_EXERCISE INSTRUCTIONS_
Could you transcribe the entries below exactly, without any of the pictures?

(Source texts of formatted documents)
★ ★ ★ ★ ★

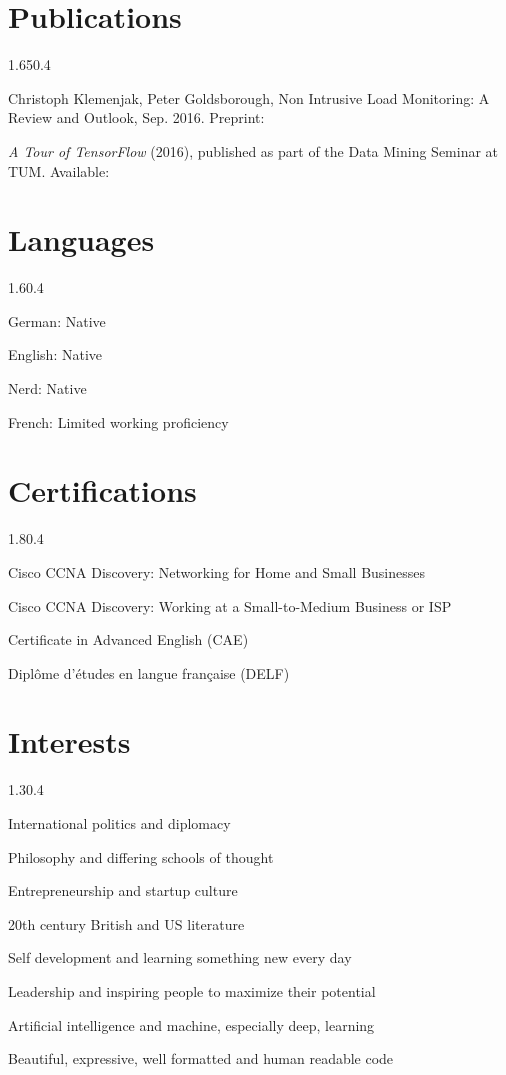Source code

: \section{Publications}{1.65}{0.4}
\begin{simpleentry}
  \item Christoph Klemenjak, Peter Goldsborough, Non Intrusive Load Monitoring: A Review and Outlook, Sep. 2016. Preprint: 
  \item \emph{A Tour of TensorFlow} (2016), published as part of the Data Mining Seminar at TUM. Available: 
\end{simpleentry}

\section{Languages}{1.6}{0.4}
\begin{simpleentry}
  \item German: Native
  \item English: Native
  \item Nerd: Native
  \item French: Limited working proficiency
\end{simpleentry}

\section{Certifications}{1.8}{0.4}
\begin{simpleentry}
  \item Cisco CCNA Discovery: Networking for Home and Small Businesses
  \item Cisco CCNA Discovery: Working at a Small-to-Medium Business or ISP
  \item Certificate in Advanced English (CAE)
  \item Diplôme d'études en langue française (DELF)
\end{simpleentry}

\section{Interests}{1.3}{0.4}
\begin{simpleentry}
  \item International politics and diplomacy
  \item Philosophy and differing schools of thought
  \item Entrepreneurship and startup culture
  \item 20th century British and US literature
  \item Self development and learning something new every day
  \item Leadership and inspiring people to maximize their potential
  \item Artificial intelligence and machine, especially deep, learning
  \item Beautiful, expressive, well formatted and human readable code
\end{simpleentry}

★ ★ ★ ★ ★

_SOLUTION_
Source code

: \section{Publications}{1.65}{0.4}
\begin{simpleentry}
  \item Christoph Klemenjak, Peter Goldsborough, Non Intrusive Load Monitoring: A Review and Outlook, Sep. 2016. Preprint: 
  \item \emph{A Tour of TensorFlow} (2016), published as part of the Data Mining Seminar at TUM. Available: 
\end{simpleentry}

\section{Languages}{1.6}{0.4}
\begin{simpleentry}
  \item German: Native
  \item English: Native
  \item Nerd: Native
  \item French: Limited working proficiency
\end{simpleentry}

\section{Certifications}{1.8}{0.4}
\begin{simpleentry}
  \item Cisco CCNA Discovery: Networking for Home and Small Businesses
  \item Cisco CCNA Discovery: Working at a Small-to-Medium Business or ISP
  \item Certificate in Advanced English (CAE)
  \item Diplôme d'études en langue française (DELF)
\end{simpleentry}

\section{Interests}{1.3}{0.4}
\begin{simpleentry}
  \item International politics and diplomacy
  \item Philosophy and differing schools of thought
  \item Entrepreneurship and startup culture
  \item 20th century British and US literature
  \item Self development and learning something new every day
  \item Leadership and inspiring people to maximize their potential
  \item Artificial intelligence and machine, especially deep, learning
  \item Beautiful, expressive, well formatted and human readable code
\end{simpleentry}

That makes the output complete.